Lopes Katia de Paiva, Campos-Laborie Francisco José, Vialle Ricardo Assunção, Ortega José Miguel, De Las Rivas Javier
Bioinformatics and Functional Genomics Group, Cancer Research Center (CiC-IBMCC, CSIC/USAL/IBSAL), Consejo Superior de Investigaciones Cientificas (CSIC), Salamanca, Spain.
Departamento de Bioquímica e Imunologia, Instituto de Ciências Biológicas (ICB), Universidade Federal de Minas Gerais (UFMG), Belo Horizonte, Brasil.
BMC Genomics. 2016 Oct 25;17(Suppl 8):725. doi: 10.1186/s12864-016-3062-y.
The development of large-scale technologies for quantitative transcriptomics has enabled comprehensive analysis of the gene expression profiles in complete genomes. RNA-Seq allows the measurement of gene expression levels in a manner far more precise and global than previous methods. Studies using this technology are altering our view about the extent and complexity of the eukaryotic transcriptomes. In this respect, multiple efforts have been done to determine and analyse the gene expression patterns of human cell types in different conditions, either in normal or pathological states. However, until recently, little has been reported about the evolutionary marks present in human protein-coding genes, particularly from the combined perspective of gene expression and protein evolution.

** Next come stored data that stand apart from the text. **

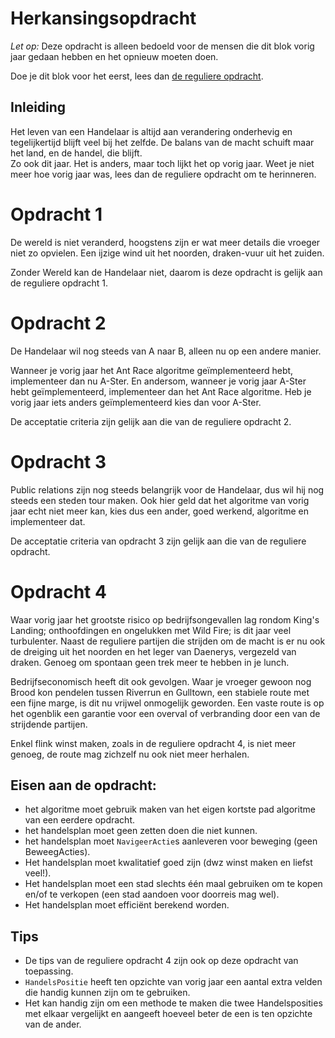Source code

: Herkansingsopdracht
===================

*Let op:* Deze opdracht is alleen bedoeld voor de mensen die dit blok vorig jaar gedaan hebben en het opnieuw moeten doen.

Doe je dit blok voor het eerst, lees dan [de reguliere opdracht](OPDRACHT.md).

Inleiding
---------

Het leven van een Handelaar is altijd aan verandering onderhevig en tegelijkertijd blijft veel bij het zelfde.
De balans van de macht schuift maar het land, en de handel, die blijft.  
Zo ook dit jaar. Het is anders, maar toch lijkt het op vorig jaar. 
Weet je niet meer hoe vorig jaar was, lees dan de reguliere opdracht om te herinneren.

Opdracht 1
==========

De wereld is niet veranderd, hoogstens zijn er wat meer details die vroeger niet zo opvielen. 
Een ijzige wind uit het noorden, draken-vuur uit het zuiden.
 
Zonder Wereld kan de Handelaar niet, daarom is deze opdracht is gelijk aan de reguliere opdracht 1.  

Opdracht 2
==========

De Handelaar wil nog steeds van A naar B, alleen nu op een andere manier. 

Wanneer je vorig jaar het Ant Race algoritme geïmplementeerd hebt, implementeer dan nu A-Ster.
En andersom, wanneer je vorig jaar A-Ster hebt geïmplementeerd, implementeer dan het Ant Race algoritme. 
Heb je vorig jaar iets anders geïmplementeerd kies dan voor A-Ster.         

De acceptatie criteria zijn gelijk aan die van de reguliere opdracht 2.

Opdracht 3
==========

Public relations zijn nog steeds belangrijk voor de Handelaar, dus wil hij nog steeds een steden tour maken.
Ook hier geld dat het algoritme van vorig jaar echt niet meer kan, kies dus een ander, goed werkend, algoritme en implementeer dat.

De acceptatie criteria van opdracht 3 zijn gelijk aan die van de reguliere opdracht.

Opdracht 4
==========

Waar vorig jaar het grootste risico op bedrijfsongevallen lag rondom King's Landing; onthoofdingen en ongelukken met Wild Fire; 
is dit jaar veel turbulenter. Naast de reguliere partijen die strijden om de macht is er nu ook de dreiging uit het noorden en het leger van Daenerys, vergezeld van draken. Genoeg om spontaan geen trek meer te hebben in je lunch.

Bedrijfseconomisch heeft dit ook gevolgen. Waar je vroeger gewoon nog Brood kon pendelen tussen Riverrun en Gulltown, een stabiele route met een fijne marge, is dit nu vrijwel onmogelijk geworden. Een vaste route is op het ogenblik een garantie voor een overval of verbranding door een van de strijdende partijen.   

Enkel flink winst maken, zoals in de reguliere opdracht 4, is niet meer genoeg, de route mag zichzelf nu ook niet meer herhalen.  
 
Eisen aan de opdracht:
----------------------

* het algoritme moet gebruik maken van het eigen kortste pad algoritme van een eerdere opdracht.
* het handelsplan moet geen zetten doen die niet kunnen.
* het handelsplan moet `NavigeerActie`s aanleveren voor beweging (geen BeweegActies). 
* Het handelsplan moet kwalitatief goed zijn (dwz winst maken en liefst veel!).
* Het handelsplan moet een stad slechts één maal gebruiken om te kopen en/of te verkopen (een stad aandoen voor doorreis mag wel). 
* Het handelsplan moet efficiënt berekend worden.

Tips
----

* De tips van de reguliere opdracht 4 zijn ook op deze opdracht van toepassing.
* `HandelsPositie` heeft ten opzichte van vorig jaar een aantal extra velden die handig kunnen zijn om te gebruiken.
* Het kan handig zijn om een methode te maken die twee Handelsposities met elkaar vergelijkt en aangeeft hoeveel beter de een is ten opzichte van de ander.
 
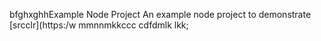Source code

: bfghxghhExample Node Project
An example node project to demonstrate [srcclr](https:/w
mmnnmkkccc
   cdfdmlk
lkk;
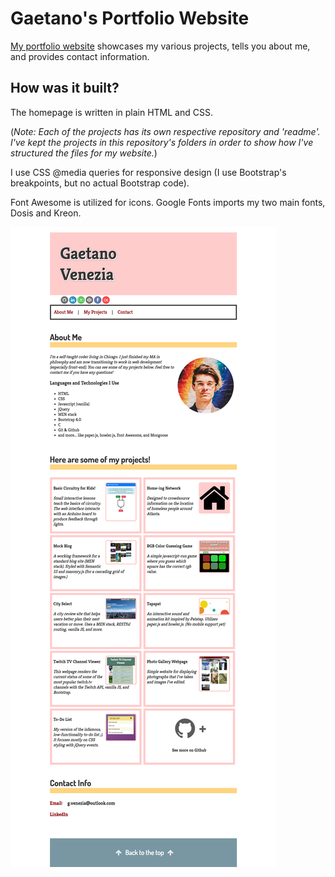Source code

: # Gaetano's Portfolio Website

[My portfolio website](http://gvenezia.com/) showcases my various projects, tells you about me, and provides contact information.

## How was it built?
The homepage is written in plain HTML and CSS. 

(*Note: Each of the projects has its own respective repository and 'readme'. I've kept the projects in this repository's folders in order to show how I've structured the files for my website.*)

I use CSS @media queries for responsive design (I use Bootstrap's breakpoints, but no actual Bootstrap code).

Font Awesome is utilized for icons. Google Fonts imports my two main fonts, Dosis and Kreon.

![a screenshot of index.html](https://github.com/gvenezia/myWebsite/blob/master/images/home.png)
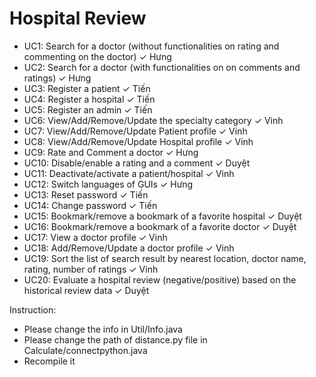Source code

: # Hospital Review

- UC1: Search for a doctor (without functionalities on rating and commenting on the doctor) ✓ Hưng
- UC2: Search for a doctor (with functionalities on on comments and ratings) ✓ Hưng
- UC3: Register a patient ✓ Tiến
- UC4: Register a hospital ✓ Tiến
- UC5: Register an admin ✓ Tiến
- UC6: View/Add/Remove/Update the specialty category ✓ Vinh
- UC7: View/Add/Remove/Update Patient profile ✓ Vinh
- UC8: View/Add/Remove/Update Hospital profile ✓ Vinh
- UC9: Rate and Comment a doctor ✓ Hưng
- UC10: Disable/enable a rating and a comment ✓ Duyệt
- UC11: Deactivate/activate a patient/hospital ✓ Vinh
- UC12: Switch languages of GUIs ✓ Hưng
- UC13: Reset password ✓ Tiến
- UC14: Change password ✓ Tiến
- UC15: Bookmark/remove a bookmark of a favorite hospital ✓ Duyệt
- UC16: Bookmark/remove a bookmark of a favorite doctor ✓ Duyệt
- UC17: View a doctor profile ✓ Vinh
- UC18: Add/Remove/Update a doctor profile ✓ Vinh
- UC19: Sort the list of search result by nearest location, doctor name, rating, number of ratings ✓ Vinh
- UC20: Evaluate a hospital review (negative/positive) based on the historical review data ✓ Duyệt

Instruction:
- Please change the info in Util/Info.java
- Please change the path of distance.py file in Calculate/connectpython.java
- Recompile it
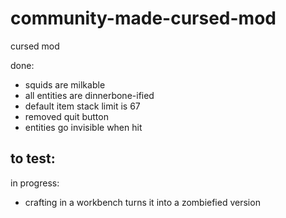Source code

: # community-made-cursed-mod

cursed mod

done:
- squids are milkable
- all entities are dinnerbone-ified
- default item stack limit is 67
- removed quit button
- entities go invisible when hit

to test:
- 

in progress:
- crafting in a workbench turns it into a zombiefied version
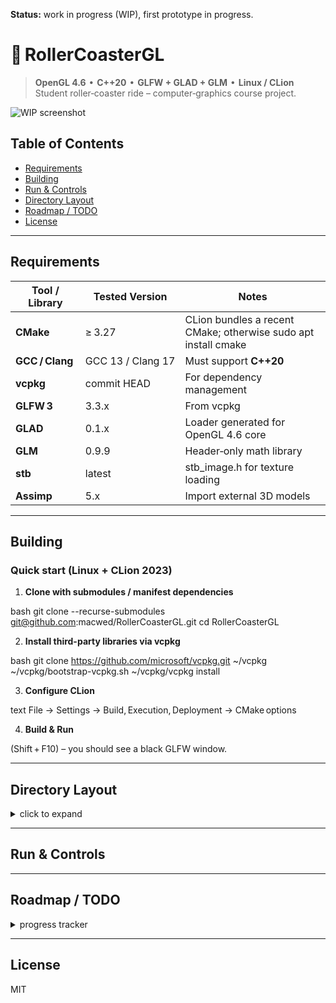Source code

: **Status:** work in progress (WIP), first prototype in progress.

# 🎢 RollerCoasterGL

> **OpenGL 4.6  •  C++20  •  GLFW + GLAD + GLM  •  Linux / CLion**  
> Student roller‑coaster ride – computer‑graphics course project.

![WIP screenshot](../docs/screenshot_wip.gif)

## Table of Contents
- [Requirements](#requirements)
- [Building](#building)
- [Run & Controls](#run--controls)
- [Directory Layout](#directory-layout)
- [Roadmap / TODO](#roadmap--todo)
- [License](#license)

---

## Requirements

| Tool / Library  | Tested Version    | Notes                                                          |
|-----------------|-------------------|----------------------------------------------------------------|
| **CMake**       | ≥ 3.27            | CLion bundles a recent CMake; otherwise sudo apt install cmake |
| **GCC / Clang** | GCC 13 / Clang 17 | Must support **C++20**                                         |
| **vcpkg**       | commit HEAD       | For dependency management                                      |
| **GLFW 3**      | 3.3.x             | From vcpkg                                                     |
| **GLAD**        | 0.1.x             | Loader generated for OpenGL 4.6 core                           |
| **GLM**         | 0.9.9             | Header‑only math library                                       |
| **stb**         | latest            | stb_image.h for texture loading                                |
| **Assimp**      | 5.x               | Import external 3D models                                      |

---

## Building

### Quick start (Linux + CLion 2023)

1. **Clone with submodules / manifest dependencies**

   
bash
   git clone --recurse-submodules git@github.com:macwed/RollerCoasterGL.git
   cd RollerCoasterGL


2. **Install third-party libraries via vcpkg**
   
bash
   git clone https://github.com/microsoft/vcpkg.git ~/vcpkg
   ~/vcpkg/bootstrap-vcpkg.sh
   ~/vcpkg/vcpkg install

3. **Configure CLion**
   
text
   File → Settings → Build, Execution, Deployment → CMake options


4. **Build & Run**
   
(Shift + F10) – you should see a black GLFW window.

---

## Directory Layout
<details> <summary>click to expand</summary>

   
text

    RollerCoasterGL/
    ├─ assets/          # textures, shaders, imported models
    │   ├─ shaders/
    │   └─ textures/
    ├─ docs/            # design docs, GIFs, architecture diagrams
    ├─ src/
    │   ├─ camera/      # camera
    │   ├─ core/        # window setup, timing, input
    │   ├─ gfx/         # renderer, resources, shaders
    │   │   ├─ geometry # meshes
    │   │   ├─ gl
    │   │   └─ render
    │   ├─ math/        # Catmull‑Rom spline, array helper
    │   ├─ physics/     # kinematics
    │   ├─ terrain/     # terrain, heightmaps, simplex noise
    │   └─ track/
    ├─ tests/           # unit tests (Catch2 / GoogleTest)
    ├─ thirdparty
    │   ├─ glad/
    │   └─ imgui/
    ├─ CMakeLists.txt
    └─ vcpkg.json


</details>

---

## Run & Controls

   <!-- TO DO -->

---

## Roadmap / TODO

<details> <summary>progress tracker</summary> 

- [x] ✅ Hello Triangle

- [ ] 🚂 SplineTrack

- [ ] 🌄 Texturing – at least two textures

- [ ] 💡 Lighting – directional + point light

- [ ] 🐦 Instanced birds

- [ ] 📊 HUD (ImGui)

- [ ] 🎥 Demo video

</details>

---

## License

MIT
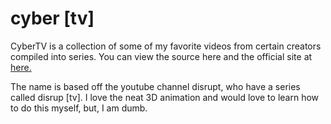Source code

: # cyber [tv]

CyberTV is a collection of some of my favorite videos from certain creators compiled into series.
You can view the source here and the official site at <a href="https://cyber-tv.krab-cake.repl.co/">here.</a>

The name is based off the youtube channel disrupt, who have a series called disrup [tv]. I love the neat
3D animation and would love to learn how to do this myself, but, I am dumb.
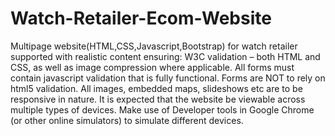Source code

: # Watch-Retailer-Ecom-Website
Multipage website(HTML,CSS,Javascript,Bootstrap) for watch retailer supported with realistic content ensuring: 
W3C validation – both HTML and CSS, as well as image compression where applicable. 
All forms must contain javascript validation that is fully functional.
Forms are NOT to rely on html5 validation. All images, embedded maps, slideshows etc are to be responsive in nature. 
It is expected that the website be viewable across multiple types of devices. 
Make use of Developer tools in Google Chrome (or other online simulators) to simulate different devices.
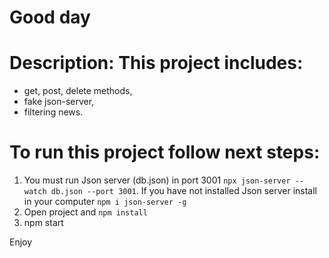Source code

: # Good day

# Description: This project includes:
- get, post, delete methods,
- fake json-server,
- filtering news.

# To run this project follow next steps:

1. You must run Json server (db.json) in port 3001 `npx json-server --watch db.json --port 3001`. If you have not installed Json server install in your computer `npm i json-server -g`
2. Open project and `npm install`
3. npm start

Enjoy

We present a combined analysis of human protein-coding gene expression profiling and time-scale ancestry mapping, that places the genes in taxonomy clades and reveals eight evolutionary major steps ("hallmarks"), that include clusters of functionally coherent proteins. The human expressed genes are analysed using a RNA-Seq dataset of 116 samples from 32 tissues. The evolutionary analysis of the human proteins is performed combining the information from: (i) a database of orthologous proteins (OMA), (ii) the taxonomy mapping of genes to lineage clades (from NCBI Taxonomy) and (iii) the evolution time-scale mapping provided by TimeTree (Timescale of Life). The human protein-coding genes are also placed in a relational context based in the construction of a robust gene coexpression network, that reveals tighter links between age-related protein-coding genes and finds functionally coherent gene modules.
Understanding the relational landscape of the human protein-coding genes is essential for interpreting the functional elements and modules of our active genome. Moreover, decoding the evolutionary history of the human genes can provide very valuable information to reveal or uncover their origin and function.
大规模定量转录组学技术的发展使得对完整基因组中的基因表达谱进行全面分析成为可能。RNA测序能够以前所未有的精度和全局性来测量基因表达水平。利用该技术开展的研究正在改变我们对真核生物转录组范围和复杂性的看法。在这方面,人们已经做出了多项努力,以确定和分析不同条件下(正常或病理状态)人类细胞类型的基因表达模式。然而,直到最近,关于人类蛋白质编码基因中存在的进化印记,特别是从基因表达和蛋白质进化的综合角度,报道仍然很少。
我们对人类蛋白质编码基因表达谱和时间尺度祖先图谱进行了综合分析,将这些基因置于分类进化枝中,并揭示了八个进化主要步骤(“印记”),其中包括功能相关蛋白质的簇。我们使用来自32个组织的116个样本的RNA测序数据集对人类表达基因进行了分析。对人类蛋白质的进化分析结合了以下信息:(i)直系同源蛋白质数据库(OMA),(ii)基因到谱系进化枝的分类图谱(来自NCBI分类法),以及(iii)TimeTree提供的进化时间尺度图谱(生命时间尺度)。基于构建一个强大的基因共表达网络,人类蛋白质编码基因也被置于一个关系背景中,该网络揭示了与年龄相关的蛋白质编码基因之间更紧密的联系,并发现了功能相关的基因模块。
了解人类蛋白质编码基因的关系格局对于解释我们活跃基因组的功能元件和模块至关重要。此外,解码人类基因的进化历史可以提供非常有价值的信息,以揭示或发现它们的起源和功能。